ASSIGNED TASK:
Using the entries below, write out the line with "applications in Azure.</span></span>", the line with "Madhan Arumugam Ramakrishnan</span></span>", and every line in between, exactly as each is written.

DATA UNDER STUDY:
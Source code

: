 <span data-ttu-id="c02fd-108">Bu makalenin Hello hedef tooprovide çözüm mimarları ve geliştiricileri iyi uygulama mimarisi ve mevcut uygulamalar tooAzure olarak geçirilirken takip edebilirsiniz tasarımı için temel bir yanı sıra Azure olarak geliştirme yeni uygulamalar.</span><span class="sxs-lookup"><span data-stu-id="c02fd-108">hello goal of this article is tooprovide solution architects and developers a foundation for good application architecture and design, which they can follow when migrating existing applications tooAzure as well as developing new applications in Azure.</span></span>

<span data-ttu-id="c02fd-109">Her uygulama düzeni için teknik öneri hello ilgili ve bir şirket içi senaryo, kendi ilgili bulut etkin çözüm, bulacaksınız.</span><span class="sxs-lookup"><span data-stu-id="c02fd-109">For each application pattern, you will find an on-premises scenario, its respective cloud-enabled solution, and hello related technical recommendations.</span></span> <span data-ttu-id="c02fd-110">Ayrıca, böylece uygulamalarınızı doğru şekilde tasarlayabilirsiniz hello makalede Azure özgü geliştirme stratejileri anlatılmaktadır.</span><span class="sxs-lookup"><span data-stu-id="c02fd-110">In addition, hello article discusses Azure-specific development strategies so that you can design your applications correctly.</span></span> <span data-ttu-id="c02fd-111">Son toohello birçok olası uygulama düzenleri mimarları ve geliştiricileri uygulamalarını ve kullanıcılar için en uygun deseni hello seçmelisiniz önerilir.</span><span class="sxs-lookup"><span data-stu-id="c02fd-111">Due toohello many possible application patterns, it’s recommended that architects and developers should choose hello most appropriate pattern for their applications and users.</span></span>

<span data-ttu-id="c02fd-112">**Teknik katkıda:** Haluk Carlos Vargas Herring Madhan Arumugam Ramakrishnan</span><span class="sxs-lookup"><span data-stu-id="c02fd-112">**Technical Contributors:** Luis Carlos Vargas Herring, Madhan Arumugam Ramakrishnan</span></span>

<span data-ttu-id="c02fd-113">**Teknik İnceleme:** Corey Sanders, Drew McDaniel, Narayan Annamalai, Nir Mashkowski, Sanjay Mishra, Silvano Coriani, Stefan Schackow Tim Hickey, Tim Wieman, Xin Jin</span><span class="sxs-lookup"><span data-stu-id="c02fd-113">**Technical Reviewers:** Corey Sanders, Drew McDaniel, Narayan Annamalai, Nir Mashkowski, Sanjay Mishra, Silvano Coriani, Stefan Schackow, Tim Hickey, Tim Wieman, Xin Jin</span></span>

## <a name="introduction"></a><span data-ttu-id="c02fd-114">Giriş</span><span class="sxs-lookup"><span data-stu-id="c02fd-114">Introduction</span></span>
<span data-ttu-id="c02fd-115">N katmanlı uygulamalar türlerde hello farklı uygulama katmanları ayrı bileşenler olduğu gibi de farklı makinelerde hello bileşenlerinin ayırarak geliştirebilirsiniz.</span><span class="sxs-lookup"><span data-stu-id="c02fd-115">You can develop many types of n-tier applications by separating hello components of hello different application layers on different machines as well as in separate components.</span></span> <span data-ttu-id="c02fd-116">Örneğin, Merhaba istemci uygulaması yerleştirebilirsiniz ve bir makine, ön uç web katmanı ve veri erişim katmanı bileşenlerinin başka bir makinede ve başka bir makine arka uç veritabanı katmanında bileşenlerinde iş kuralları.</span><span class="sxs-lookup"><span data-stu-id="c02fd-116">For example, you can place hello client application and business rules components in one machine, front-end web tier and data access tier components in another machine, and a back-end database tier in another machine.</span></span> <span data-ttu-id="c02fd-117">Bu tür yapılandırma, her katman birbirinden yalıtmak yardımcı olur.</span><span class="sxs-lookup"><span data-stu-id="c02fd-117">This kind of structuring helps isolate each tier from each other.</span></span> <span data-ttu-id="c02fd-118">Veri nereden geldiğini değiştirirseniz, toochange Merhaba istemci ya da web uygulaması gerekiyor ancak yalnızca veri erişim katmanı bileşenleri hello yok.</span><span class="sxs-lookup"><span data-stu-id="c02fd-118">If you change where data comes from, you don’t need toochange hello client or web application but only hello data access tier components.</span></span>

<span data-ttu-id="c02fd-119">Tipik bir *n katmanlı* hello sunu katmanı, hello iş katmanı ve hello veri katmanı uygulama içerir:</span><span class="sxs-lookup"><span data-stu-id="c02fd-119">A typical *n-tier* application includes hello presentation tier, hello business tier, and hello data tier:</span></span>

WORKED SOLUTION:
: <span data-ttu-id="c02fd-108">Bu makalenin Hello hedef tooprovide çözüm mimarları ve geliştiricileri iyi uygulama mimarisi ve mevcut uygulamalar tooAzure olarak geçirilirken takip edebilirsiniz tasarımı için temel bir yanı sıra Azure olarak geliştirme yeni uygulamalar.</span><span class="sxs-lookup"><span data-stu-id="c02fd-108">hello goal of this article is tooprovide solution architects and developers a foundation for good application architecture and design, which they can follow when migrating existing applications tooAzure as well as developing new applications in Azure.</span></span>

<span data-ttu-id="c02fd-109">Her uygulama düzeni için teknik öneri hello ilgili ve bir şirket içi senaryo, kendi ilgili bulut etkin çözüm, bulacaksınız.</span><span class="sxs-lookup"><span data-stu-id="c02fd-109">For each application pattern, you will find an on-premises scenario, its respective cloud-enabled solution, and hello related technical recommendations.</span></span> <span data-ttu-id="c02fd-110">Ayrıca, böylece uygulamalarınızı doğru şekilde tasarlayabilirsiniz hello makalede Azure özgü geliştirme stratejileri anlatılmaktadır.</span><span class="sxs-lookup"><span data-stu-id="c02fd-110">In addition, hello article discusses Azure-specific development strategies so that you can design your applications correctly.</span></span> <span data-ttu-id="c02fd-111">Son toohello birçok olası uygulama düzenleri mimarları ve geliştiricileri uygulamalarını ve kullanıcılar için en uygun deseni hello seçmelisiniz önerilir.</span><span class="sxs-lookup"><span data-stu-id="c02fd-111">Due toohello many possible application patterns, it’s recommended that architects and developers should choose hello most appropriate pattern for their applications and users.</span></span>

<span data-ttu-id="c02fd-112">**Teknik katkıda:** Haluk Carlos Vargas Herring Madhan Arumugam Ramakrishnan</span><span class="sxs-lookup"><span data-stu-id="c02fd-112">**Technical Contributors:** Luis Carlos Vargas Herring, Madhan Arumugam Ramakrishnan</span></span>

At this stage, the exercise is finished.